# Your assignment
Please return every line in the entries below with the word "popular" in it.

# Record set
┌──

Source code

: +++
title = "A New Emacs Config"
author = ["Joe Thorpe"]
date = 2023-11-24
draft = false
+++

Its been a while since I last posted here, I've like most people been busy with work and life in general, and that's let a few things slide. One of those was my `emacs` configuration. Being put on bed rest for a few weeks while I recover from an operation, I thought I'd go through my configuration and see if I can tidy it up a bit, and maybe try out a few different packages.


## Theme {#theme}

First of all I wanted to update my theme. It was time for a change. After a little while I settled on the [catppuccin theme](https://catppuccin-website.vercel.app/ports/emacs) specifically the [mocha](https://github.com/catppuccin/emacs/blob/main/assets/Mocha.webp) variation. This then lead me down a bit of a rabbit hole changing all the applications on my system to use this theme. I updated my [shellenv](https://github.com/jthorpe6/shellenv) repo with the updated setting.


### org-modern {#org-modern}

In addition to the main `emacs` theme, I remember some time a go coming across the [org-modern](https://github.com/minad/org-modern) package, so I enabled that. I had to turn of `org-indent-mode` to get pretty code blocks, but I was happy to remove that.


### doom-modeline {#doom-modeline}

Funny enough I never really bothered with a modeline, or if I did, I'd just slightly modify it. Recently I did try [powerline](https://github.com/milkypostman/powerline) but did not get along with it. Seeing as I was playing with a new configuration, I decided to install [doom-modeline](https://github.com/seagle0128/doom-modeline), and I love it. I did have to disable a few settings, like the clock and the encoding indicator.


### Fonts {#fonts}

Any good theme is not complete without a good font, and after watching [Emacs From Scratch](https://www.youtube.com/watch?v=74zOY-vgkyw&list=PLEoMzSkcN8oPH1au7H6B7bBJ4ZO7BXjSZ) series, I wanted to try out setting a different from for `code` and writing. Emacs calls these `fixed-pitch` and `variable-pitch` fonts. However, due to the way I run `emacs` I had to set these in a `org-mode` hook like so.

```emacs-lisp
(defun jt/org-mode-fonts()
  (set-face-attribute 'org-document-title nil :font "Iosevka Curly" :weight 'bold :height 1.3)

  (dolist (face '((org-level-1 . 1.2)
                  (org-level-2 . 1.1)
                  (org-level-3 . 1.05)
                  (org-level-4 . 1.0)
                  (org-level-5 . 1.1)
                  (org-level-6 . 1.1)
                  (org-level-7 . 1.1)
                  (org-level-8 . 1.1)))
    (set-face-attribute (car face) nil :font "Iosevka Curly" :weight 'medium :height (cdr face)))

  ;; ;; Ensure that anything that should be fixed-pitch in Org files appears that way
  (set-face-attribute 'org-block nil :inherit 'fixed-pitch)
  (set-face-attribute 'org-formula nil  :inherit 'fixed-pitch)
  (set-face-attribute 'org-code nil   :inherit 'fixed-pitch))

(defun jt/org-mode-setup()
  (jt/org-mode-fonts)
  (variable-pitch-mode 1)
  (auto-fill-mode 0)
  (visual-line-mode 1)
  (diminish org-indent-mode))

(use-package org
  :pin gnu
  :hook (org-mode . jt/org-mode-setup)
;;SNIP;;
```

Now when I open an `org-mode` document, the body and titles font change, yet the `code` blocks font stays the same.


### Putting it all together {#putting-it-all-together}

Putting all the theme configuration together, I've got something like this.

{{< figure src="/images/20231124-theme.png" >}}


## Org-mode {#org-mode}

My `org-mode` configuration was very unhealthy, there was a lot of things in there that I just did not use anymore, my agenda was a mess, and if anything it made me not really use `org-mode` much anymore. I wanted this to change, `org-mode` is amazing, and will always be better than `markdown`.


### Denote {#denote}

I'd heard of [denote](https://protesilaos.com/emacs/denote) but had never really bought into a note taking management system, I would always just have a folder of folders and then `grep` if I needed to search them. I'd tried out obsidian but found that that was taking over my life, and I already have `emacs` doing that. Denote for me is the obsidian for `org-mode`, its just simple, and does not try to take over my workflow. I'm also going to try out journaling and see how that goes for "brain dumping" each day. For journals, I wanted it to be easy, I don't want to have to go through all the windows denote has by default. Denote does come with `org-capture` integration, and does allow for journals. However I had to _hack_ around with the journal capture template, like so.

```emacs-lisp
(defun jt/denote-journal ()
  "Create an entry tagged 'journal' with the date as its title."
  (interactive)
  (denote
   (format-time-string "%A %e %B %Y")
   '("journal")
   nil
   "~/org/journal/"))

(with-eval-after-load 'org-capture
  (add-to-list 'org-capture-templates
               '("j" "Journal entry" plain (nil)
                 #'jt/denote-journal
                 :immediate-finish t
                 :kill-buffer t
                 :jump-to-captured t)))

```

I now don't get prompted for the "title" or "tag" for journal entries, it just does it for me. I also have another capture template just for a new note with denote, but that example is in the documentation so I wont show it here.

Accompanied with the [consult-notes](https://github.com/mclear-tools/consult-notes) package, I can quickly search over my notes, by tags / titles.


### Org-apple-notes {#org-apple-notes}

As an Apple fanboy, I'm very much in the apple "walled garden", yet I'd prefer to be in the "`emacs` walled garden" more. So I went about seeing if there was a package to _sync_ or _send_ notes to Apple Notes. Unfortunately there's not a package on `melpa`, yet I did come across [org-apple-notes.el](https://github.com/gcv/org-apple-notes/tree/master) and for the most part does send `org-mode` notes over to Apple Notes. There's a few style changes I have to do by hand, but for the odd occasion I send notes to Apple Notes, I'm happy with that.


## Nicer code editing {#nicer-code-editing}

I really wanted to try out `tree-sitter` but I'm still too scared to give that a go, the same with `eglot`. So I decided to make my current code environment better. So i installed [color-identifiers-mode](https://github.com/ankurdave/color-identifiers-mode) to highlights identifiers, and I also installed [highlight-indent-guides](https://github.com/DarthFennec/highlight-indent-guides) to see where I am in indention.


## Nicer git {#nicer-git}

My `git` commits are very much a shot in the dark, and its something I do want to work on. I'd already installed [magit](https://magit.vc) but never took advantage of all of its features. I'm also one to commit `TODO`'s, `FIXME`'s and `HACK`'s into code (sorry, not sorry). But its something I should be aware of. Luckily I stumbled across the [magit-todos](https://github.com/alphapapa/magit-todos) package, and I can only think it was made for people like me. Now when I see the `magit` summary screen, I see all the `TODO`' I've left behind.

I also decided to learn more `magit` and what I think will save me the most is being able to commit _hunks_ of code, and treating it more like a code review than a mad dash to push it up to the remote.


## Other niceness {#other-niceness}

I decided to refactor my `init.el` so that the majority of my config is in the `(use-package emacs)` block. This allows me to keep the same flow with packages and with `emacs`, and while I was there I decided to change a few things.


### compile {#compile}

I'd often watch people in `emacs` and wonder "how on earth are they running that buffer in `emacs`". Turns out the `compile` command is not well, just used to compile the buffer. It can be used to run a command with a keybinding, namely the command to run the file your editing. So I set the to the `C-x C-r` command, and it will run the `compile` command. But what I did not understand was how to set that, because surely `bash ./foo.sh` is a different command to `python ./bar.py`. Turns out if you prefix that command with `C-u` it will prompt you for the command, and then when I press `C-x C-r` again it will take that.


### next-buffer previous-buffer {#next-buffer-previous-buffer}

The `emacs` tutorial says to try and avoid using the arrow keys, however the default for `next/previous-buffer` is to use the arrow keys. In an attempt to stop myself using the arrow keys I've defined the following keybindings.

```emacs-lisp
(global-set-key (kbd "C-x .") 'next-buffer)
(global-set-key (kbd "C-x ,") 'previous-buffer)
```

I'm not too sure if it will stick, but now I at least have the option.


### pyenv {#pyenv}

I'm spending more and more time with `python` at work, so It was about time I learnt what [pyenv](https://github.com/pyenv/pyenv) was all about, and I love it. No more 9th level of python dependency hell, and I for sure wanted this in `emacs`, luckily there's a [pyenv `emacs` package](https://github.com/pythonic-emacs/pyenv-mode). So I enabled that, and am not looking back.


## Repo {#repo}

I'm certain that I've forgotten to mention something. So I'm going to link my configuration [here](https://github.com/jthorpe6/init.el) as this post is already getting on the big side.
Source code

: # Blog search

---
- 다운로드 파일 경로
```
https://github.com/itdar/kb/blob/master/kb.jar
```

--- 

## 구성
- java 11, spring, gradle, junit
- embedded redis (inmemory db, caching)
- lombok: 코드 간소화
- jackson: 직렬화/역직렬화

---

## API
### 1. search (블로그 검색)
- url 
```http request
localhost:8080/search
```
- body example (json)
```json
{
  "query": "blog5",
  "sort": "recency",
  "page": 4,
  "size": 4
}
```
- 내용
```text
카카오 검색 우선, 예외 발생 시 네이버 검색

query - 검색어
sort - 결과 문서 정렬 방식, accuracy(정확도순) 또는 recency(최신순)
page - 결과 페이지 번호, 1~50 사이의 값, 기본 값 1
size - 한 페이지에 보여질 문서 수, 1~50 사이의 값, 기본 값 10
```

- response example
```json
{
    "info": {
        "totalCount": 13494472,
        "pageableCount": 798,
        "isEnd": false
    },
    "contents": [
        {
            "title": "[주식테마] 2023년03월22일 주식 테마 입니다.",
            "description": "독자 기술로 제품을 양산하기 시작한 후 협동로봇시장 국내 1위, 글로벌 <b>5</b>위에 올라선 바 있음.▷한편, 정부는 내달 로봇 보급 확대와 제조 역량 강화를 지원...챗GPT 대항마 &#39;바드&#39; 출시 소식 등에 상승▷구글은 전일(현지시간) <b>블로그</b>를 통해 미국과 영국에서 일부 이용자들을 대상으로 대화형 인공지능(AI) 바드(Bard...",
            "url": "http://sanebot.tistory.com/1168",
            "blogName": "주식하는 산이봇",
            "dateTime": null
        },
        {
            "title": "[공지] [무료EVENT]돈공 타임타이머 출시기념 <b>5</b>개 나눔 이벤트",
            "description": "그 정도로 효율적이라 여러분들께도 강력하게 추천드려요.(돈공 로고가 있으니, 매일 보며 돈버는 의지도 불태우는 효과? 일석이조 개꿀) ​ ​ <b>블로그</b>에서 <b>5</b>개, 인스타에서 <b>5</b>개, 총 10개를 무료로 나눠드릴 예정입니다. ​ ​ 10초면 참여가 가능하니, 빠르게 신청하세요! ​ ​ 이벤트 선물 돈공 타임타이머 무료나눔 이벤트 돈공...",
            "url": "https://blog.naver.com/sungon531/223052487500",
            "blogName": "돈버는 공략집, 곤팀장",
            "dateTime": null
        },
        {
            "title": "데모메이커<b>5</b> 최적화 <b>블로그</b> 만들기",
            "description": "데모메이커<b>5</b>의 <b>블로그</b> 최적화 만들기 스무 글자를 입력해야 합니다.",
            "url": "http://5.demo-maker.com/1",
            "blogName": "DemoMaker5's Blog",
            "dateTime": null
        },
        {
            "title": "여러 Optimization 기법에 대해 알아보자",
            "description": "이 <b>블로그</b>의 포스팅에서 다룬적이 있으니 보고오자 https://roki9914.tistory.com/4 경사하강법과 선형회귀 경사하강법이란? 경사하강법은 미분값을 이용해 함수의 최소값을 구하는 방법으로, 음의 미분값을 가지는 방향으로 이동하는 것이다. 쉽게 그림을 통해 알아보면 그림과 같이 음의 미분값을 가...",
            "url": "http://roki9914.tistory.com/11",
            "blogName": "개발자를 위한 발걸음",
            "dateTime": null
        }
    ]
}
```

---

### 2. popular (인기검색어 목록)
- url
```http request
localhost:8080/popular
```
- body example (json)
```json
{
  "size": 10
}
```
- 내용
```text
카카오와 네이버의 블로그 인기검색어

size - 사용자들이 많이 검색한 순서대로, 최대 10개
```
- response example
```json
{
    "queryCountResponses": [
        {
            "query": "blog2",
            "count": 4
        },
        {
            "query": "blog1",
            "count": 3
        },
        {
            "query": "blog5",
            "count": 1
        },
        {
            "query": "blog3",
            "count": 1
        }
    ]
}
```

└──

# Answer for the task
### 2. popular (인기검색어 목록)
localhost:8080/popular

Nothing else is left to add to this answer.